From the data below, set down exactly the lines between the one holding "SELECT DISTINCT br.receipt_id" and the one holding "INNER JOIN Borrowing_Receipts", inclusive, and no others.

Stored items from a collection:
- - -

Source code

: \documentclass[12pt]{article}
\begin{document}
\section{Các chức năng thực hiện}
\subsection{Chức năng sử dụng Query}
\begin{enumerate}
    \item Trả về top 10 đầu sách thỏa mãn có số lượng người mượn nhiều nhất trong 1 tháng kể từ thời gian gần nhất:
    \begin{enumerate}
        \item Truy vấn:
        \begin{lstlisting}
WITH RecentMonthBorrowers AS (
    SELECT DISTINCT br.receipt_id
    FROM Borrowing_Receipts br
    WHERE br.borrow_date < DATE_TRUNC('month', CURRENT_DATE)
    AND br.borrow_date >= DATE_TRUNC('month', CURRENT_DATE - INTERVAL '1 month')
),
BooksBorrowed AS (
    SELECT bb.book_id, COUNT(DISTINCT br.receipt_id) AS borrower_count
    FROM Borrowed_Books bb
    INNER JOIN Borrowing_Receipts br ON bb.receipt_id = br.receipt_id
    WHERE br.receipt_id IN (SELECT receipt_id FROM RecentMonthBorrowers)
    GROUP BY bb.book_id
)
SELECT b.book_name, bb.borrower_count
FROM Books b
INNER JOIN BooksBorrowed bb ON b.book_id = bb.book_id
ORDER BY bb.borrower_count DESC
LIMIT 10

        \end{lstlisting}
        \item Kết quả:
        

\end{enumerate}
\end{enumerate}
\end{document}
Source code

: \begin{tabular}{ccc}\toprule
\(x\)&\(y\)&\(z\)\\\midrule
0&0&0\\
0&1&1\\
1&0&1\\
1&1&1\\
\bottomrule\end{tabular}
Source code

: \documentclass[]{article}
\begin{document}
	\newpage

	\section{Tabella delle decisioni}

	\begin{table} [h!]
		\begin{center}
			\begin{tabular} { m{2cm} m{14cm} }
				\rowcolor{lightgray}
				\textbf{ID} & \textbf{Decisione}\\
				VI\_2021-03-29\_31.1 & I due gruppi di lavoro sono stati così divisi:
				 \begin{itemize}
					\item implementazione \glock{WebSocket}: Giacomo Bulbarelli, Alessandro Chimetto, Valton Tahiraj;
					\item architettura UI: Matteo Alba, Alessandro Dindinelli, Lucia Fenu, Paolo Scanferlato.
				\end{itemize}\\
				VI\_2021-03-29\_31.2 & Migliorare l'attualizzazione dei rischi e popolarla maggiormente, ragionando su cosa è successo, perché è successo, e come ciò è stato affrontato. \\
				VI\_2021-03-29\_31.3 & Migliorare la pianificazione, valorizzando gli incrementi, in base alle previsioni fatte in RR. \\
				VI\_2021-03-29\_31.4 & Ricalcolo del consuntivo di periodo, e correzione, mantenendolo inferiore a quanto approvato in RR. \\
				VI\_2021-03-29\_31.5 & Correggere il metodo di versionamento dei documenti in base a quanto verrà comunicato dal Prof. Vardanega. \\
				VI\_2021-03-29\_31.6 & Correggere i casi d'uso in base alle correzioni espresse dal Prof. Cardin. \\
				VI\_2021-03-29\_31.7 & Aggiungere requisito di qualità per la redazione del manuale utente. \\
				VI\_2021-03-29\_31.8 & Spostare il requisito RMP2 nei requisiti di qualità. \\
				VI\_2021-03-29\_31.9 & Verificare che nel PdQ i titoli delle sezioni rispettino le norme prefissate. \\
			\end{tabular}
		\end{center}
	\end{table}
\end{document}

- - -

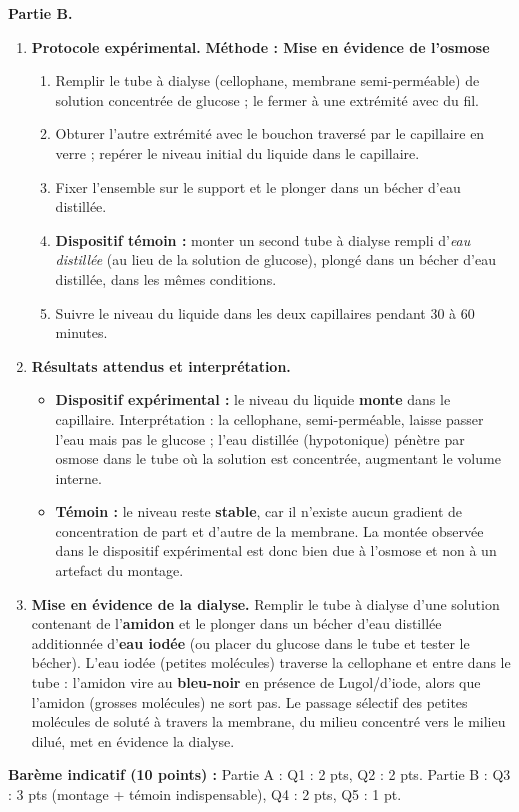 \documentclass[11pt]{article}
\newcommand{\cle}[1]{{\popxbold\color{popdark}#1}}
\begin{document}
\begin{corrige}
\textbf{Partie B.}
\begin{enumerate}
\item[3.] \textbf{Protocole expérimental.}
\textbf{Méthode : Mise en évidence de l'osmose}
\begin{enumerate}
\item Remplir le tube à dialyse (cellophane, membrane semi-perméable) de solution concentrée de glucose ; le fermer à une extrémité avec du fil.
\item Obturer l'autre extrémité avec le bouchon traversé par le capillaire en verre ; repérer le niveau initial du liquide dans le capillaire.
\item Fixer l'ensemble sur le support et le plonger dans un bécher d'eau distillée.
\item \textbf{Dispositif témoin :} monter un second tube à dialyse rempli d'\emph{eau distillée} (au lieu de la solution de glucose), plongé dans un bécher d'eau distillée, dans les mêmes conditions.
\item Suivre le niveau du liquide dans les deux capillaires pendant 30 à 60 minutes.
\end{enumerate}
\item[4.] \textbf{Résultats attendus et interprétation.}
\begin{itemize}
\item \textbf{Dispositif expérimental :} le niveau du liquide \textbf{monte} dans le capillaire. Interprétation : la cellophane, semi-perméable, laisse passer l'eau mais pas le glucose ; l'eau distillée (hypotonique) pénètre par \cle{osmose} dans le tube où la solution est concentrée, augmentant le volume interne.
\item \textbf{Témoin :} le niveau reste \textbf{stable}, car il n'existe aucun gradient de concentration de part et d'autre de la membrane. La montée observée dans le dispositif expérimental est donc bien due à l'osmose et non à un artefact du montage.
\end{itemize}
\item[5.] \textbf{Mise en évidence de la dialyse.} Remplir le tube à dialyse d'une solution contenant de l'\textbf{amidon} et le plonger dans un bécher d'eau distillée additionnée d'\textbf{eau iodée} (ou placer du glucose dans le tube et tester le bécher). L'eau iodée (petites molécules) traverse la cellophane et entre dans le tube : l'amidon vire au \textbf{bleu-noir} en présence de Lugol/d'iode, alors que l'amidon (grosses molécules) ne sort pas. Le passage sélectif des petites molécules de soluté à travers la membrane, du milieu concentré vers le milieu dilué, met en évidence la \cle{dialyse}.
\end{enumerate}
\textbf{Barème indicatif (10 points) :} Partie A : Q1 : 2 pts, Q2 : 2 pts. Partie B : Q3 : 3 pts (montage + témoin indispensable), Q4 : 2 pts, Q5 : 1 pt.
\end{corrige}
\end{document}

- - -

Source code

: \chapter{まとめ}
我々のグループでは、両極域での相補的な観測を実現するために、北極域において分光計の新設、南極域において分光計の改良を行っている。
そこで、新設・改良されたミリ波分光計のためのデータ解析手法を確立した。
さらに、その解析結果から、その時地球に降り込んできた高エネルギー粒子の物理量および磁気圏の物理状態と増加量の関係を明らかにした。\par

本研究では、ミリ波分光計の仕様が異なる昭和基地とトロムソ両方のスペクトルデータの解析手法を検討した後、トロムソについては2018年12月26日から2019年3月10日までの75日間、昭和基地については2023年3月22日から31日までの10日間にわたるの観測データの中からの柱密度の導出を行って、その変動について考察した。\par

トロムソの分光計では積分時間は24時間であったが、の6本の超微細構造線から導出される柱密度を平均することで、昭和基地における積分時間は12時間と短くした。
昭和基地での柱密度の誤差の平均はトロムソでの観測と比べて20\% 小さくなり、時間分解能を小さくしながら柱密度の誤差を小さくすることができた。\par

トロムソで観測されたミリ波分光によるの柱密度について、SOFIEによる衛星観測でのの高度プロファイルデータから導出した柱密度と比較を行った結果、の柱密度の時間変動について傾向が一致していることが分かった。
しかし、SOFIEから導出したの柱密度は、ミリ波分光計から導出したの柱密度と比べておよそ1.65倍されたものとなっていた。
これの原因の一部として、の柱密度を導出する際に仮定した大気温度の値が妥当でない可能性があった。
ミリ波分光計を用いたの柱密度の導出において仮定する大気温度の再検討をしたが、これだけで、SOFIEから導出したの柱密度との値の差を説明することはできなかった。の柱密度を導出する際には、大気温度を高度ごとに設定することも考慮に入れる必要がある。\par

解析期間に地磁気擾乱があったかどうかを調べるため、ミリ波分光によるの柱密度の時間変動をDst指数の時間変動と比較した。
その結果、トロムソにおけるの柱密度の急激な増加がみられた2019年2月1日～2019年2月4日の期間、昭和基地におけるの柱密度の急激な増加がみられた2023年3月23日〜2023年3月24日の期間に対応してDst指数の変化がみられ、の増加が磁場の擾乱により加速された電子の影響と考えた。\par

- - -

__Answer to this problem__:
    SELECT DISTINCT br.receipt_id
    FROM Borrowing_Receipts br
    WHERE br.borrow_date < DATE_TRUNC('month', CURRENT_DATE)
    AND br.borrow_date >= DATE_TRUNC('month', CURRENT_DATE - INTERVAL '1 month')
),
BooksBorrowed AS (
    SELECT bb.book_id, COUNT(DISTINCT br.receipt_id) AS borrower_count
    FROM Borrowed_Books bb
    INNER JOIN Borrowing_Receipts br ON bb.receipt_id = br.receipt_id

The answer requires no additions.